■ Exercise prompt ■
The response must contain the complete data, printed exactly.

Plain-text document sources

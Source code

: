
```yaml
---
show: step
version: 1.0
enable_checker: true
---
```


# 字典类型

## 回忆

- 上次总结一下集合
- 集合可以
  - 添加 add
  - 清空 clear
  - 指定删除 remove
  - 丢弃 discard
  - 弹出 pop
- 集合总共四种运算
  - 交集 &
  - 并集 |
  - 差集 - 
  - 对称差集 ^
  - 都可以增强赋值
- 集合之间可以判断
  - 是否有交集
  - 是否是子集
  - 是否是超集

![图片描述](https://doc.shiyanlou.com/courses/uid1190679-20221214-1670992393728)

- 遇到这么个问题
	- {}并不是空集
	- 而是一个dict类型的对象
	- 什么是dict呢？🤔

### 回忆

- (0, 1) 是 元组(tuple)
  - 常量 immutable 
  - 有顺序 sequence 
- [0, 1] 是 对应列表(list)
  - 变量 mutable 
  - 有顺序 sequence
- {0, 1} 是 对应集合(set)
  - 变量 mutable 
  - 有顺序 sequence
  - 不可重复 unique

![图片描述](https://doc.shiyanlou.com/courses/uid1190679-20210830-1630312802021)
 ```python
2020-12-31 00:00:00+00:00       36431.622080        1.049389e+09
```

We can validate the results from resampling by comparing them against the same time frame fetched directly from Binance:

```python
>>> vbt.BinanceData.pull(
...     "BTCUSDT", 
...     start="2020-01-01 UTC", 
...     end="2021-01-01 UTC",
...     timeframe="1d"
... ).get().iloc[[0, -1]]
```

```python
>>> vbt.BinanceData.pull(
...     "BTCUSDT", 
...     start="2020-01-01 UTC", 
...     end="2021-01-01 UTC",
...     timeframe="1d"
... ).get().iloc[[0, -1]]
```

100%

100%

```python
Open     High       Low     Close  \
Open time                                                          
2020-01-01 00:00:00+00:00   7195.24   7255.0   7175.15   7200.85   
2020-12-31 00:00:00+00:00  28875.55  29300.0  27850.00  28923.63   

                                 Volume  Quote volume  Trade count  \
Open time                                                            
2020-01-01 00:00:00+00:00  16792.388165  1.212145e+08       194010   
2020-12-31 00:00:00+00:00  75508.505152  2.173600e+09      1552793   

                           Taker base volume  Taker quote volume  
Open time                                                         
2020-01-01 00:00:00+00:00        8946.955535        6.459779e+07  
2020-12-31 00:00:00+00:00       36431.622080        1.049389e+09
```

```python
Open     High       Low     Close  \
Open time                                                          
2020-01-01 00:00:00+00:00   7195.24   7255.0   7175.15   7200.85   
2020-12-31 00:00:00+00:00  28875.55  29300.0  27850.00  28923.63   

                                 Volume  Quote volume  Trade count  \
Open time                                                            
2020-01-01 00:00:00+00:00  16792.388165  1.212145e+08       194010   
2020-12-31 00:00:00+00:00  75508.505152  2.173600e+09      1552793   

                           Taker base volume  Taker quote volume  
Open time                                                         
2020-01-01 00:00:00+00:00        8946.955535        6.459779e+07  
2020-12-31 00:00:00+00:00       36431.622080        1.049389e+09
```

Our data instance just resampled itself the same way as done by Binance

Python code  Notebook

■ Reply ■
Source code

:
```yaml
---
show: step
version: 1.0
enable_checker: true
---
```


# 字典类型

## 回忆

- 上次总结一下集合
- 集合可以
  - 添加 add
  - 清空 clear
  - 指定删除 remove
  - 丢弃 discard
  - 弹出 pop
- 集合总共四种运算
  - 交集 &
  - 并集 |
  - 差集 - 
  - 对称差集 ^
  - 都可以增强赋值
- 集合之间可以判断
  - 是否有交集
  - 是否是子集
  - 是否是超集

![图片描述](https://doc.shiyanlou.com/courses/uid1190679-20221214-1670992393728)

- 遇到这么个问题
	- {}并不是空集
	- 而是一个dict类型的对象
	- 什么是dict呢？🤔

### 回忆

- (0, 1) 是 元组(tuple)
  - 常量 immutable 
  - 有顺序 sequence 
- [0, 1] 是 对应列表(list)
  - 变量 mutable 
  - 有顺序 sequence
- {0, 1} 是 对应集合(set)
  - 变量 mutable 
  - 有顺序 sequence
  - 不可重复 unique

![图片描述](https://doc.shiyanlou.com/courses/uid1190679-20210830-1630312802021)
 ```python
2020-12-31 00:00:00+00:00       36431.622080        1.049389e+09
```

We can validate the results from resampling by comparing them against the same time frame fetched directly from Binance:

```python
>>> vbt.BinanceData.pull(
...     "BTCUSDT", 
...     start="2020-01-01 UTC", 
...     end="2021-01-01 UTC",
...     timeframe="1d"
... ).get().iloc[[0, -1]]
```

```python
>>> vbt.BinanceData.pull(
...     "BTCUSDT", 
...     start="2020-01-01 UTC", 
...     end="2021-01-01 UTC",
...     timeframe="1d"
... ).get().iloc[[0, -1]]
```

100%

100%

```python
Open     High       Low     Close  \
Open time                                                          
2020-01-01 00:00:00+00:00   7195.24   7255.0   7175.15   7200.85   
2020-12-31 00:00:00+00:00  28875.55  29300.0  27850.00  28923.63   

                                 Volume  Quote volume  Trade count  \
Open time                                                            
2020-01-01 00:00:00+00:00  16792.388165  1.212145e+08       194010   
2020-12-31 00:00:00+00:00  75508.505152  2.173600e+09      1552793   

                           Taker base volume  Taker quote volume  
Open time                                                         
2020-01-01 00:00:00+00:00        8946.955535        6.459779e+07  
2020-12-31 00:00:00+00:00       36431.622080        1.049389e+09
```

```python
Open     High       Low     Close  \
Open time                                                          
2020-01-01 00:00:00+00:00   7195.24   7255.0   7175.15   7200.85   
2020-12-31 00:00:00+00:00  28875.55  29300.0  27850.00  28923.63   

                                 Volume  Quote volume  Trade count  \
Open time                                                            
2020-01-01 00:00:00+00:00  16792.388165  1.212145e+08       194010   
2020-12-31 00:00:00+00:00  75508.505152  2.173600e+09      1552793   

                           Taker base volume  Taker quote volume  
Open time                                                         
2020-01-01 00:00:00+00:00        8946.955535        6.459779e+07  
2020-12-31 00:00:00+00:00       36431.622080        1.049389e+09
```

Our data instance just resampled itself the same way as done by Binance

Python code  Notebook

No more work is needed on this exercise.